**Available data:**

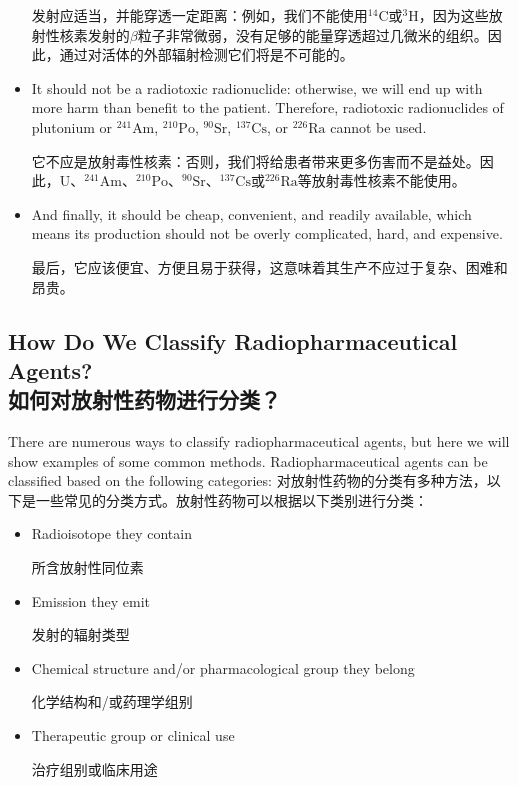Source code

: \documentclass[dvipsnames, svgnames,a4paper,11pt]{article}
\begin{document}
\begin{itemize}
            发射应适当，并能穿透一定距离：例如，我们不能使用${}^\text{14}\text{C}$或${}^\text{3}\text{H}$，因为这些放射性核素发射的$\beta$粒子非常微弱，没有足够的能量穿透超过几微米的组织。因此，通过对活体的外部辐射检测它们将是不可能的。

      \item It should not be a radiotoxic radionuclide: otherwise, we will end up with more harm than benefit to the patient. Therefore, radiotoxic radionuclides of plutonium or ${}^\text{241}\text{Am}$, ${}^\text{210}\text{Po}$, ${}^\text{90}\text{Sr}$, ${}^\text{137}\text{Cs}$, or ${}^\text{226}\text{Ra}$ cannot be used.

            它不应是放射毒性核素：否则，我们将给患者带来更多伤害而不是益处。因此，U、${}^\text{241}\text{Am}$、${}^\text{210}\text{Po}$、${}^\text{90}\text{Sr}$、${}^\text{137}\text{Cs}$或${}^\text{226}\text{Ra}$等放射毒性核素不能使用。


      \item And finally, it should be cheap, convenient, and readily available, which means its production should not be overly complicated, hard, and expensive.

            最后，它应该便宜、方便且易于获得，这意味着其生产不应过于复杂、困难和昂贵。


\end{itemize}

\subsection{How Do We Classify Radiopharmaceutical Agents?\\如何对放射性药物进行分类？}

There are numerous ways to classify radiopharmaceutical agents, but here we will show examples of some common methods. Radiopharmaceutical agents can be classified based on the following categories:
对放射性药物的分类有多种方法，以下是一些常见的分类方式。放射性药物可以根据以下类别进行分类：

\begin{itemize}


      \item Radioisotope they contain

            所含放射性同位素

      \item Emission they emit

            发射的辐射类型

      \item Chemical structure and/or pharmacological group they belong

            化学结构和/或药理学组别

      \item Therapeutic group or clinical use

            治疗组别或临床用途

\end{itemize}
\end{document}
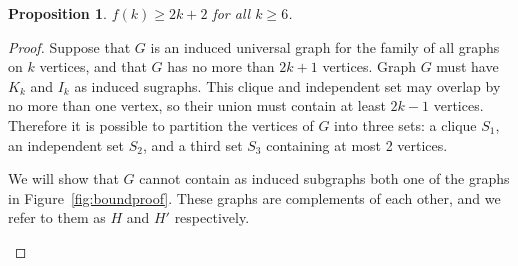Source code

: \documentclass[12pt]{article}
\newtheorem{proposition}{Proposition}
\begin{document}
\begin{proposition}\label{f6proposition}
    $f(k) \geq 2k + 2$ for all $k \geq 6$.
\end{proposition}
\begin{proof}

    Suppose that $G$ is an induced universal graph for the family of all graphs
    on $k$ vertices, and that $G$ has no more than $2k + 1$ vertices.  Graph
    $G$ must have $K_k$ and $I_k$ as induced sugraphs.  This clique and
    independent set may overlap by no more than one vertex, so their union must
    contain at least $2k - 1$ vertices.  Therefore it is possible to partition
    the vertices of $G$ into three sets: a clique $S_1$, an independent set
    $S_2$, and a third set $S_3$ containing at most 2 vertices.

    We will show that $G$ cannot contain as induced subgraphs both
    one of the graphs in Figure~\ref{fig:boundproof}.  These graphs are complements
    of each other, and we refer to them as $H$ and $H'$ respectively.

\begin{figure}[htb]
    \centering


\end{figure}
\end{proof}
\end{document}
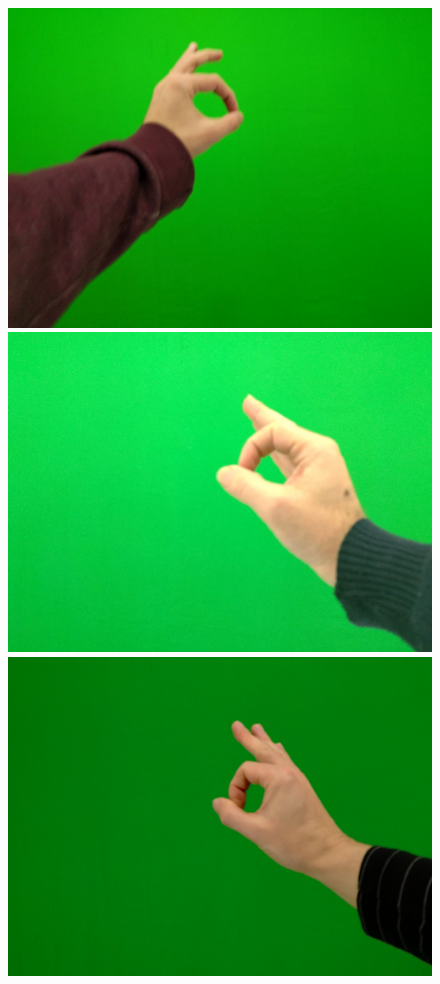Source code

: \begin{figure}[htb]
   \centering
   \begin{minipage}[c]{0.19\linewidth}
      \includegraphics[width=0.95\linewidth]{figures/g2-1.jpg}
   \end{minipage} 
   \begin{minipage}[c]{0.19\linewidth}
      \includegraphics[width=0.95\linewidth]{figures/g2-3.jpg}
   \end{minipage}
   \begin{minipage}[c]{0.19\linewidth}
      \includegraphics[width=0.95\linewidth]{figures/g2-5.jpg}

\end{minipage}
\end{figure}
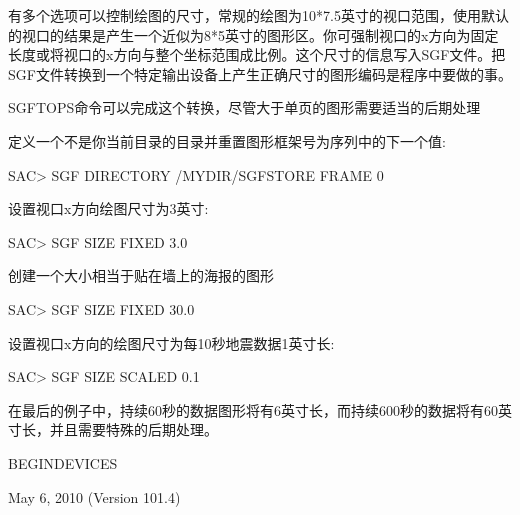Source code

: 有多个选项可以控制绘图的尺寸，常规的绘图为10*7.5英寸的视口范围，使用默认的视口的结果是产生一个近似为8*5英寸的图形区。你可强制视口的x方向为固定长度或将视口的x方向与整个坐标范围成比例。这个尺寸的信息写入SGF文件。把SGF文件转换到一个特定输出设备上产生正确尺寸的图形编码是程序中要做的事。

SGFTOPS命令可以完成这个转换，尽管大于单页的图形需要适当的后期处理 

定义一个不是你当前目录的目录并重置图形框架号为序列中的下一个值:
\begin{SACCode}
SAC> SGF DIRECTORY /MYDIR/SGFSTORE FRAME 0
\end{SACCode}

设置视口x方向绘图尺寸为3英寸:
\begin{SACCode}
SAC> SGF SIZE FIXED 3.0
\end{SACCode}

创建一个大小相当于贴在墙上的海报的图形
\begin{SACCode}
SAC> SGF SIZE FIXED 30.0
\end{SACCode}

设置视口x方向的绘图尺寸为每10秒地震数据1英寸长:
\begin{SACCode}
SAC> SGF SIZE SCALED 0.1
\end{SACCode}
在最后的例子中，持续60秒的数据图形将有6英寸长，而持续600秒的数据将有60英寸长，并且需要特殊的后期处理。

BEGINDEVICES

May 6, 2010 (Version 101.4)
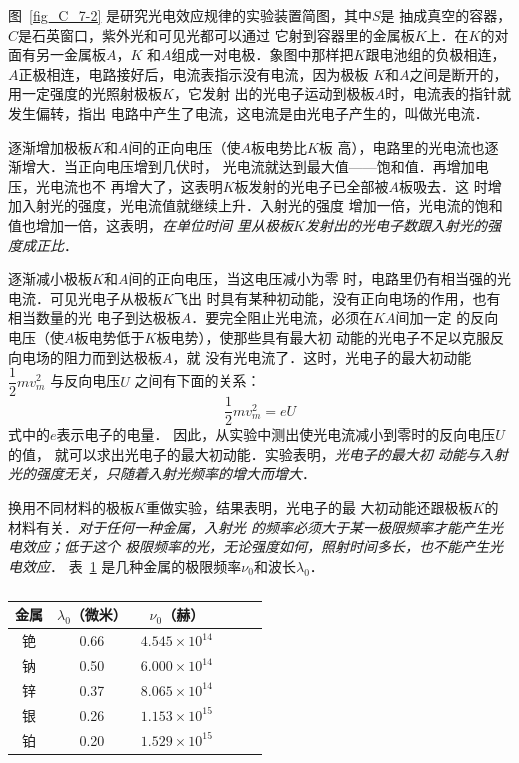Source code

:图~\ref{fig_C_7-2} 是研究光电效应规律的实验装置简图，其中$S$是
抽成真空的容器，$C$是石英窗口，紫外光和可见光都可以通过
它射到容器里的金属板$K$上．在$K$的对面有另一金属板$A$，$K$
和$A$组成一对电极．象图中那样把$K$跟电池组的负极相连，
$A$正极相连，电路接好后，电流表指示没有电流，因为极板
$K$和$A$之间是断开的，用一定强度的光照射极板$K$，它发射
出的光电子运动到极板$A$时，电流表的指针就发生偏转，指出
电路中产生了电流，这电流是由光电子产生的，叫做光电流．

逐渐增加极板$K$和$A$间的正向电压（使$A$板电势比$K$板
高），电路里的光电流也逐渐增大．当正向电压增到几伏时，
光电流就达到最大值——饱和值．再增加电压，光电流也不
再增大了，这表明$K$板发射的光电子已全部被$A$板吸去．这
时增加入射光的强度，光电流值就继续上升．入射光的强度
增加一倍，光电流的饱和值也增加一倍，这表明，\textit{在单位时间
里从极板$K$发射出的光电子数跟入射光的强度成正比}．

逐渐减小极板$K$和$A$间的正向电压，当这电压减小为零
时，电路里仍有相当强的光电流．可见光电子从极板$K$飞出
时具有某种初动能，没有正向电场的作用，也有相当数量的光
电子到达极板$A$．要完全阻止光电流，必须在$KA$间加一定
的反向电压（使$A$板电势低于$K$板电势），使那些具有最大初
动能的光电子不足以克服反向电场的阻力而到达极板$A$，就
没有光电流了．这时，光电子的最大初动能
$\dfrac{1}{2}mv^2_m$
与反向电压$U$
之间有下面的关系：
\[\dfrac{1}{2}mv^2_m=eU \]
式中的$e$表示电子的电量．
因此，从实验中测出使光电流减小到零时的反向电压$U$的值，
就可以求出光电子的最大初动能．实验表明，\textit{光电子的最大初
动能与入射光的强度无关，只随着入射光频率的增大而增大}．

换用不同材料的极板$K$重做实验，结果表明，光电子的最
大初动能还跟极板$K$的材料有关．\textit{对于任何一种金属，入射光
的频率必须大于某一极限频率才能产生光电效应；低于这个
极限频率的光，无论强度如何，照射时间多长，也不能产生光
电效应}．
表~\ref{tab_C_7-1} 是几种金属的极限频率$\nu_0$和波长$\lambda_0$．

\begin{table}[htbp]
	\centering
	\caption{}\label{tab_C_7-1}
    \begin{tabular}{cccccc}
        \toprule
        金属& $\lambda_0$（微米）& $\nu_0$（赫）\\
        \midrule
        铯&0.66&$4.545\times 10^{14}$ \\
        钠&0.50&$6.000\times 10^{14}$\\
        锌&0.37&$8.065\times 10^{14}$\\
        银&0.26&$1.153\times 10^{15}$\\
        铂& 0.20&$1.529\times 10^{15}$\\
        \bottomrule
    \end{tabular}
\end{table}



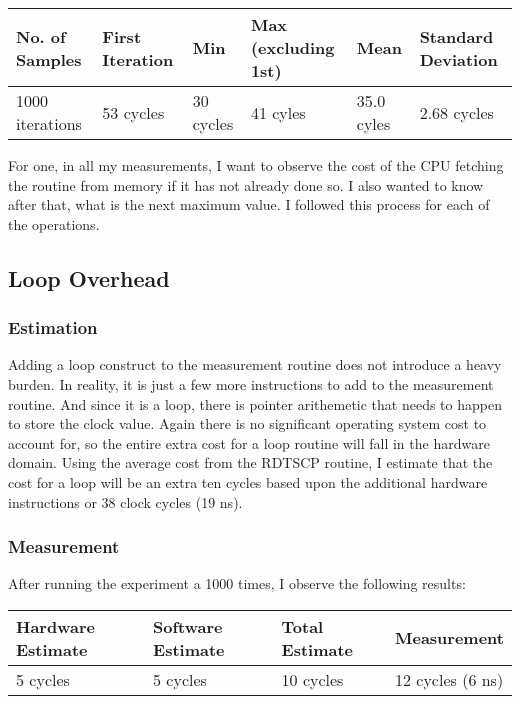 \documentclass[paper=a4, fontsize=11pt]{scrartcl}
\numberwithin{equation}{section}        %
\numberwithin{figure}{section}          %
\numberwithin{table}{section}               %
\begin{document}
\begin{center}
    \begin{tabular}{ | l | l | l | l | l | l |}
    \hline
    No. of Samples & First Iteration & Min & Max (excluding 1st) & Mean & Standard Deviation \\ \hline
    1000 iterations & 53 cycles & 30 cycles & 41 cyles & 35.0 cyles & 2.68 cycles \\ 
    \hline
    \end{tabular}
\end{center}

For one, in all my measurements, I want to observe the cost of the CPU fetching the routine from memory if it has not already done so.  I also wanted to know after that, what is the next maximum value.  I followed this process for each of the operations.

\subsection{Loop Overhead}

\subsubsection{Estimation}

Adding a loop construct to the measurement routine does not introduce a heavy burden.  In reality, it is just a few more instructions to add to the measurement routine.  And since it is a loop, there is pointer arithemetic that needs to happen to store the clock value.  Again there is no significant operating system cost to account for, so the entire extra cost for a loop routine will fall in the hardware domain.  Using the average cost from the RDTSCP routine, I estimate that the cost for a loop will be an extra ten cycles based upon the additional hardware instructions or 38 clock cycles (19 ns).

\subsubsection{Measurement}

After running the experiment a 1000 times, I observe the following results:

\begin{center}
    \begin{tabular}{ | l | l | l | l |}
    \hline
    Hardware Estimate & Software Estimate & Total Estimate & Measurement \\ \hline
    5 cycles & 5 cycles & 10 cycles & 12 cycles (6 ns) \\ 
    \hline
    \end{tabular}
\end{center}
\end{document}
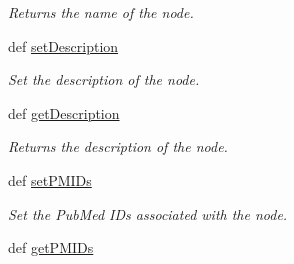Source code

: \begin{DoxyCompactItemize}
\begin{DoxyCompactList}\small\item\em Returns the name of the node. \end{DoxyCompactList}\item 
def \hyperlink{classgographer_1_1_g_o_node_1_1_g_o_node_a7d0ca3ef76b7d2ea93cfaab7dc202e4f}{set\-Description}
\begin{DoxyCompactList}\small\item\em Set the description of the node. \end{DoxyCompactList}\item 
\hypertarget{classgographer_1_1_g_o_node_1_1_g_o_node_a9b05c66b0272bd0453a439fecb435845}{def \hyperlink{classgographer_1_1_g_o_node_1_1_g_o_node_a9b05c66b0272bd0453a439fecb435845}{get\-Description}}\label{classgographer_1_1_g_o_node_1_1_g_o_node_a9b05c66b0272bd0453a439fecb435845}

\begin{DoxyCompactList}\small\item\em Returns the description of the node. \end{DoxyCompactList}\item 
def \hyperlink{classgographer_1_1_g_o_node_1_1_g_o_node_acab0337312c51990cc12d8a5c3a3ef56}{set\-P\-M\-I\-Ds}
\begin{DoxyCompactList}\small\item\em Set the Pub\-Med I\-Ds associated with the node. \end{DoxyCompactList}\item 
\hypertarget{classgographer_1_1_g_o_node_1_1_g_o_node_aa5d4700b9914f7cdb00f2538b83e6b4d}{def \hyperlink{classgographer_1_1_g_o_node_1_1_g_o_node_aa5d4700b9914f7cdb00f2538b83e6b4d}{get\-P\-M\-I\-Ds}}\label{classgographer_1_1_g_o_node_1_1_g_o_node_aa5d4700b9914f7cdb00f2538b83e6b4d}


\end{DoxyCompactItemize}
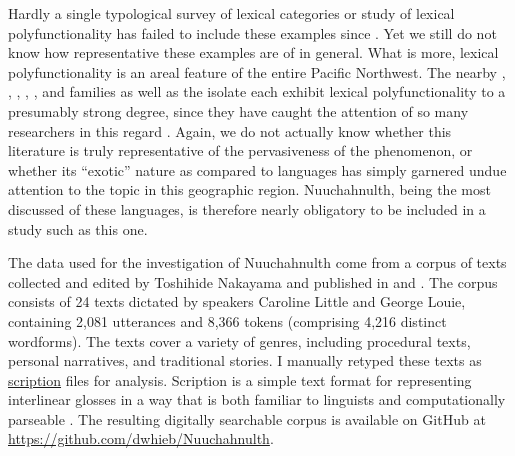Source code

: Hardly a single typological survey of lexical categories or study of lexical polyfunctionality has failed to include these examples since . Yet we still do not know how representative these examples are of  in general. What is more, lexical polyfunctionality is an areal feature of the entire Pacific Northwest. The nearby , , , , , and  families as well as the isolate  each exhibit lexical polyfunctionality to a presumably strong degree, since they have caught the attention of so many researchers in this regard . Again, we do not actually know whether this literature is truly representative of the pervasiveness of the phenomenon, or whether its \enquote{exotic} nature as compared to  languages has simply garnered undue attention to the topic in this geographic region. Nuuchahnulth, being the most discussed of these languages, is therefore nearly obligatory to be included in a study such as this one.

The data used for the investigation of Nuuchahnulth come from a corpus of texts collected and edited by Toshihide Nakayama and published in \textcite{Little2003} and \textcite{Louie2003}. The corpus consists of 24 texts dictated by speakers Caroline Little and George Louie, containing 2,081 utterances and 8,366 tokens (comprising 4,216 distinct wordforms). The texts cover a variety of genres, including procedural texts, personal narratives, and traditional stories. I manually retyped these texts as \href{https://scription.digitallinguistics.io}{scription} files for analysis. Scription is a simple text format for representing interlinear glosses in a way that is both familiar to linguists and computationally parseable \parencite{Hieber2021b}. The resulting digitally searchable corpus is available on GitHub at \url{https://github.com/dwhieb/Nuuchahnulth}.

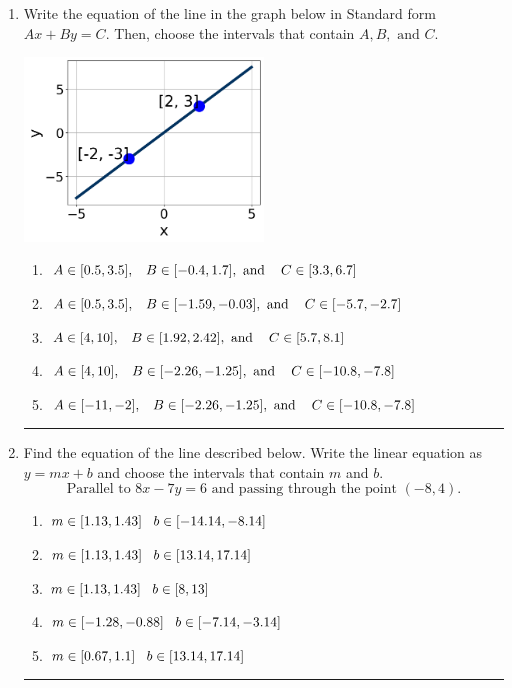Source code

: \documentclass[14pt]{extbook}
\newcommand{\litem}[1]{\item#1\hspace*{-1cm}\rule{\textwidth}{0.4pt}}
\begin{document}
\begin{enumerate}
{\begin{enumerate}[label=\Alph*.]
\end{enumerate} }
\litem{
Write the equation of the line in the graph below in Standard form $Ax+By=C$. Then, choose the intervals that contain $A, B, \text{ and } C$.
\begin{center}
    \includegraphics[width=0.5\textwidth]{../Figures/linearGraphToStandardCopyB.png}
\end{center}
\begin{enumerate}[label=\Alph*.]
\item \( A \in [0.5, 3.5], \hspace{3mm} B \in [-0.4, 1.7], \text{ and } \hspace{3mm} C \in [3.3, 6.7] \)
\item \( A \in [0.5, 3.5], \hspace{3mm} B \in [-1.59, -0.03], \text{ and } \hspace{3mm} C \in [-5.7, -2.7] \)
\item \( A \in [4, 10], \hspace{3mm} B \in [1.92, 2.42], \text{ and } \hspace{3mm} C \in [5.7, 8.1] \)
\item \( A \in [4, 10], \hspace{3mm} B \in [-2.26, -1.25], \text{ and } \hspace{3mm} C \in [-10.8, -7.8] \)
\item \( A \in [-11, -2], \hspace{3mm} B \in [-2.26, -1.25], \text{ and } \hspace{3mm} C \in [-10.8, -7.8] \)

\end{enumerate} }
\litem{
Find the equation of the line described below. Write the linear equation as $ y=mx+b $ and choose the intervals that contain $m$ and $b$.\[ \text{Parallel to } 8 x - 7 y = 6 \text{ and passing through the point } (-8, 4). \]\begin{enumerate}[label=\Alph*.]
\item \( m \in [1.13, 1.43] \hspace*{3mm} b \in [-14.14, -8.14] \)
\item \( m \in [1.13, 1.43] \hspace*{3mm} b \in [13.14, 17.14] \)
\item \( m \in [1.13, 1.43] \hspace*{3mm} b \in [8, 13] \)
\item \( m \in [-1.28, -0.88] \hspace*{3mm} b \in [-7.14, -3.14] \)
\item \( m \in [0.67, 1.1] \hspace*{3mm} b \in [13.14, 17.14] \)


\end{enumerate}}
\end{enumerate}
\end{document}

**Work item:**
Go through the material above, and wherever a line contains the string "will", return it.

**Exercise solution:**
      \item It should not be a radiotoxic radionuclide: otherwise, we will end up with more harm than benefit to the patient. Therefore, radiotoxic radionuclides of plutonium or ${}^\text{241}\text{Am}$, ${}^\text{210}\text{Po}$, ${}^\text{90}\text{Sr}$, ${}^\text{137}\text{Cs}$, or ${}^\text{226}\text{Ra}$ cannot be used.
There are numerous ways to classify radiopharmaceutical agents, but here we will show examples of some common methods. Radiopharmaceutical agents can be classified based on the following categories:
    We will show that $G$ cannot contain as induced subgraphs both
Adding a loop construct to the measurement routine does not introduce a heavy burden.  In reality, it is just a few more instructions to add to the measurement routine.  And since it is a loop, there is pointer arithemetic that needs to happen to store the clock value.  Again there is no significant operating system cost to account for, so the entire extra cost for a loop routine will fall in the hardware domain.  Using the average cost from the RDTSCP routine, I estimate that the cost for a loop will be an extra ten cycles based upon the additional hardware instructions or 38 clock cycles (19 ns).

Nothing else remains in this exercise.